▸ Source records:
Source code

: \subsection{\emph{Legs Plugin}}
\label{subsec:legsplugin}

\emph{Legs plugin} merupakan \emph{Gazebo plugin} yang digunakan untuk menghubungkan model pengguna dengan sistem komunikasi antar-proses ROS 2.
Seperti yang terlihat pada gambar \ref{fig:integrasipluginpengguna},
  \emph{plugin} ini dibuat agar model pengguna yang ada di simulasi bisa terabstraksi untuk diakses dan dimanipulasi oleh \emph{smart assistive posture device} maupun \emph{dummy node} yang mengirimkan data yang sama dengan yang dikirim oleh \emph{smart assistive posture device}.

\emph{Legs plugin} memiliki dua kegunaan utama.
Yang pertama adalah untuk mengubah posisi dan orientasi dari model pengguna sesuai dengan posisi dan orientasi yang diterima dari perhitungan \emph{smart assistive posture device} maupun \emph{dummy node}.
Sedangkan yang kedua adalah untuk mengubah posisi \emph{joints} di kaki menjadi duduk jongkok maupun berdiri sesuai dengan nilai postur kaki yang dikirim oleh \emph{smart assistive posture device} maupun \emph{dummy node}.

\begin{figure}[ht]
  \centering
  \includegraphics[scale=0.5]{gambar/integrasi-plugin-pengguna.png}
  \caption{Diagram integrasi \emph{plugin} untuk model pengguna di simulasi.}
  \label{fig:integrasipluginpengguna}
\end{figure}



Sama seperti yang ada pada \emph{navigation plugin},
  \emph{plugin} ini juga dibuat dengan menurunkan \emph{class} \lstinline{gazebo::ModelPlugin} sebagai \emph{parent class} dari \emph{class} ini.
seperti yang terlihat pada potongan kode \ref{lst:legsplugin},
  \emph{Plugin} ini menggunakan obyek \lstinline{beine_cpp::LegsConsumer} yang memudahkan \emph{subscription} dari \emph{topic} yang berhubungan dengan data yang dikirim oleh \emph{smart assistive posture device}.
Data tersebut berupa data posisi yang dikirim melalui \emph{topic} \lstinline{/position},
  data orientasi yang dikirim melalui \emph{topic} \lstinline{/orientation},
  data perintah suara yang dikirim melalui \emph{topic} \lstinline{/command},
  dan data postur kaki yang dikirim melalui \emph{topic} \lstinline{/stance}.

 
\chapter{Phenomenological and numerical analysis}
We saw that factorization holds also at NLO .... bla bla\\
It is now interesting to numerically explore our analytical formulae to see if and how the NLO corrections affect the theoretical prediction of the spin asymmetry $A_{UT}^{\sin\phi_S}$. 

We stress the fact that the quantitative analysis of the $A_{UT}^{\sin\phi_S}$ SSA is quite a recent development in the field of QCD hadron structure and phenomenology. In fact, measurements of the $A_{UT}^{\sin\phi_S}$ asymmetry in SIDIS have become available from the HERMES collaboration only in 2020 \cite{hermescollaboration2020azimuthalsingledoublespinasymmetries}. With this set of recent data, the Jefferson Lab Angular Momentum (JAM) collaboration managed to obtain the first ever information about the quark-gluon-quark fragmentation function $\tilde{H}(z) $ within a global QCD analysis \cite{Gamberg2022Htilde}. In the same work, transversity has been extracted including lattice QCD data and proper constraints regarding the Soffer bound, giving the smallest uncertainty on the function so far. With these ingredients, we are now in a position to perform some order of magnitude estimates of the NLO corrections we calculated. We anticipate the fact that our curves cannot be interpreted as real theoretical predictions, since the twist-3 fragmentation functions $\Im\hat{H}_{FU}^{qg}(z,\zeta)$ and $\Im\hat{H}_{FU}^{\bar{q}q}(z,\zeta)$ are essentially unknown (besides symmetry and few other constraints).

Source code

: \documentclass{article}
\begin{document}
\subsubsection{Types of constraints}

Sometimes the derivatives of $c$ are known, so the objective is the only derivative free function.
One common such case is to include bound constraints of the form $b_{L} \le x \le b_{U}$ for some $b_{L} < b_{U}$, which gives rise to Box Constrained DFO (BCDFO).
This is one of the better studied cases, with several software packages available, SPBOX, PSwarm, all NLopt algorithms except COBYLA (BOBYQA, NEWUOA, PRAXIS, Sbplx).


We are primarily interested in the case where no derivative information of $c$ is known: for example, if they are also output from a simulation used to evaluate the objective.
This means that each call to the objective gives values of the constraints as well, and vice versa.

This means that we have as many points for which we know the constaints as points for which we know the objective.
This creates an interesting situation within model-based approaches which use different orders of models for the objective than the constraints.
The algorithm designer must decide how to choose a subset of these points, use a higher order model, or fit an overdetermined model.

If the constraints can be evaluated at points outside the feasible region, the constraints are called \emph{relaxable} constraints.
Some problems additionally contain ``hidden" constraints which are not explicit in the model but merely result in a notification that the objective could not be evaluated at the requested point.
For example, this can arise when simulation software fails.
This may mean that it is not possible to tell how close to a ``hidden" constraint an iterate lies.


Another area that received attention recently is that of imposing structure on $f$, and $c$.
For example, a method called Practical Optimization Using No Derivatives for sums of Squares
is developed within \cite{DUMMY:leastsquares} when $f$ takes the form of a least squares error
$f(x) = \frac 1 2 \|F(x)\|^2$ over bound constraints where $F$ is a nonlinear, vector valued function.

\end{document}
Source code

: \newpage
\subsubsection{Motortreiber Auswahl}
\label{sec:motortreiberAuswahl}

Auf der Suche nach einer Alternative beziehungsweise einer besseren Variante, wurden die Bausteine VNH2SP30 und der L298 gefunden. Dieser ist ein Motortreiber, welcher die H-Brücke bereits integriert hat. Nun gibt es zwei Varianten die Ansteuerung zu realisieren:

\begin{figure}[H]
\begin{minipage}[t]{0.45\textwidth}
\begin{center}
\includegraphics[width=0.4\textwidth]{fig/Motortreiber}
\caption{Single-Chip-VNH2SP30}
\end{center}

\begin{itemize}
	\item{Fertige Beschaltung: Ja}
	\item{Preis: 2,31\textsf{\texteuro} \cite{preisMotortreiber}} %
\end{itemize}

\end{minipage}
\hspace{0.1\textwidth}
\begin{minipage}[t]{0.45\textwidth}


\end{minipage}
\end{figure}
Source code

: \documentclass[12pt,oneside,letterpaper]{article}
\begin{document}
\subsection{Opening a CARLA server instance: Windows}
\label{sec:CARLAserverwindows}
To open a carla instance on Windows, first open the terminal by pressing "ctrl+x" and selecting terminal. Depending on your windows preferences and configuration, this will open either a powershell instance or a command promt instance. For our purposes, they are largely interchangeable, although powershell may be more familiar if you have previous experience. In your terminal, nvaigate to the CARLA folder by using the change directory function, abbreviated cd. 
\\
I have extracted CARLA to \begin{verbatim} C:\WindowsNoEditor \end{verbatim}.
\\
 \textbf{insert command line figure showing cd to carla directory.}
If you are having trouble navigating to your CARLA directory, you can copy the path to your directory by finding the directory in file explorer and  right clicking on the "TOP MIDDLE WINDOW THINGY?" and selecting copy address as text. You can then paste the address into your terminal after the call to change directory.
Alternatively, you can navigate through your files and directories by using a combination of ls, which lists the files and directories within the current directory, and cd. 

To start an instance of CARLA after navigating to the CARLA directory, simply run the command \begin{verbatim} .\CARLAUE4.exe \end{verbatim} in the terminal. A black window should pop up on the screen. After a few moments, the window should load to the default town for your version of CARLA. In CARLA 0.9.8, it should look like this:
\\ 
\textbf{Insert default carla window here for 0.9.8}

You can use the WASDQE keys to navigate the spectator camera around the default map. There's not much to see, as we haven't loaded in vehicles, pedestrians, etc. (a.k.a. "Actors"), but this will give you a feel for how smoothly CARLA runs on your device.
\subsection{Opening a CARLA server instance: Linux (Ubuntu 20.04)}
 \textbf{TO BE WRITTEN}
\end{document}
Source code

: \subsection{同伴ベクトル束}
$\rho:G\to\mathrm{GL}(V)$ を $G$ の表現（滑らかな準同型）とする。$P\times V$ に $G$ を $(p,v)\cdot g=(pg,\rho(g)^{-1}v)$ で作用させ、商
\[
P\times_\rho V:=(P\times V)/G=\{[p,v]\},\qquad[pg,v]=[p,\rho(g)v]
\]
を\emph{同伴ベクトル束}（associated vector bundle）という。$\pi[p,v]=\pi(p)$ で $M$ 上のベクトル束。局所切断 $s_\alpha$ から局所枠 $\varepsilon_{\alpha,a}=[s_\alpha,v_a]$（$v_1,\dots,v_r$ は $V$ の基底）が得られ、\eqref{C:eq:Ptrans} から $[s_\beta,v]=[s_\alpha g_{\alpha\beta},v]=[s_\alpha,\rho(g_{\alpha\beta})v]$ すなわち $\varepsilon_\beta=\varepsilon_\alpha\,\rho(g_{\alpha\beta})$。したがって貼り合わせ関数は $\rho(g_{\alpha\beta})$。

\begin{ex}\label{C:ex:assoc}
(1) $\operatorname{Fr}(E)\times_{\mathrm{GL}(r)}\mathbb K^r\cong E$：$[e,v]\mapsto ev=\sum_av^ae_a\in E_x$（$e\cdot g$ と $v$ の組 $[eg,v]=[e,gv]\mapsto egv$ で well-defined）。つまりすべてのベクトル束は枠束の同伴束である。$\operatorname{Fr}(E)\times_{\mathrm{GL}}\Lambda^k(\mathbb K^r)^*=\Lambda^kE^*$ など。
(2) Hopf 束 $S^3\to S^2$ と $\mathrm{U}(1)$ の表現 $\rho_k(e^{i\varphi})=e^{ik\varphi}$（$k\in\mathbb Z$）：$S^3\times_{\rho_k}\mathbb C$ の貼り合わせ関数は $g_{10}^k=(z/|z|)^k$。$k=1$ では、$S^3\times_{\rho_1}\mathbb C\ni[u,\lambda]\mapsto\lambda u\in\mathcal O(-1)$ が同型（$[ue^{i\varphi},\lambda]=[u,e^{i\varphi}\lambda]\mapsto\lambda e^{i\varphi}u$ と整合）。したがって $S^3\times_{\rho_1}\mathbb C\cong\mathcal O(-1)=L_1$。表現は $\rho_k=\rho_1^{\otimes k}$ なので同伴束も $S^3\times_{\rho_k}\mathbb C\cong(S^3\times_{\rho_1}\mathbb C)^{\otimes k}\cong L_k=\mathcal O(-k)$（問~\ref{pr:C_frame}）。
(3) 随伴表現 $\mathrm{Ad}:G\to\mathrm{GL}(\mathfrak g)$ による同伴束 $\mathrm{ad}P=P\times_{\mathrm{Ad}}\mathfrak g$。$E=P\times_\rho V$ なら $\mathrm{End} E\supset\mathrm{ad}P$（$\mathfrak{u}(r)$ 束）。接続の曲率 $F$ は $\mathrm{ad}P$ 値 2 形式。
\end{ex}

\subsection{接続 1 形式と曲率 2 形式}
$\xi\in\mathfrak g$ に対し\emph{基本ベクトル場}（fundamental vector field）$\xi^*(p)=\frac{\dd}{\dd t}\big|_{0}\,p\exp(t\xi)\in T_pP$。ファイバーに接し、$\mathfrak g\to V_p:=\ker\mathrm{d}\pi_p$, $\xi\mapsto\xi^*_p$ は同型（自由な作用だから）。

▸ Prompt:
Lines to set down from above: the line with "This creates an", the line with "For example, this", and every line between, each exactly as written.

▸ Your solution:
This creates an interesting situation within model-based approaches which use different orders of models for the objective than the constraints.
The algorithm designer must decide how to choose a subset of these points, use a higher order model, or fit an overdetermined model.

If the constraints can be evaluated at points outside the feasible region, the constraints are called \emph{relaxable} constraints.
Some problems additionally contain ``hidden" constraints which are not explicit in the model but merely result in a notification that the objective could not be evaluated at the requested point.
For example, this can arise when simulation software fails.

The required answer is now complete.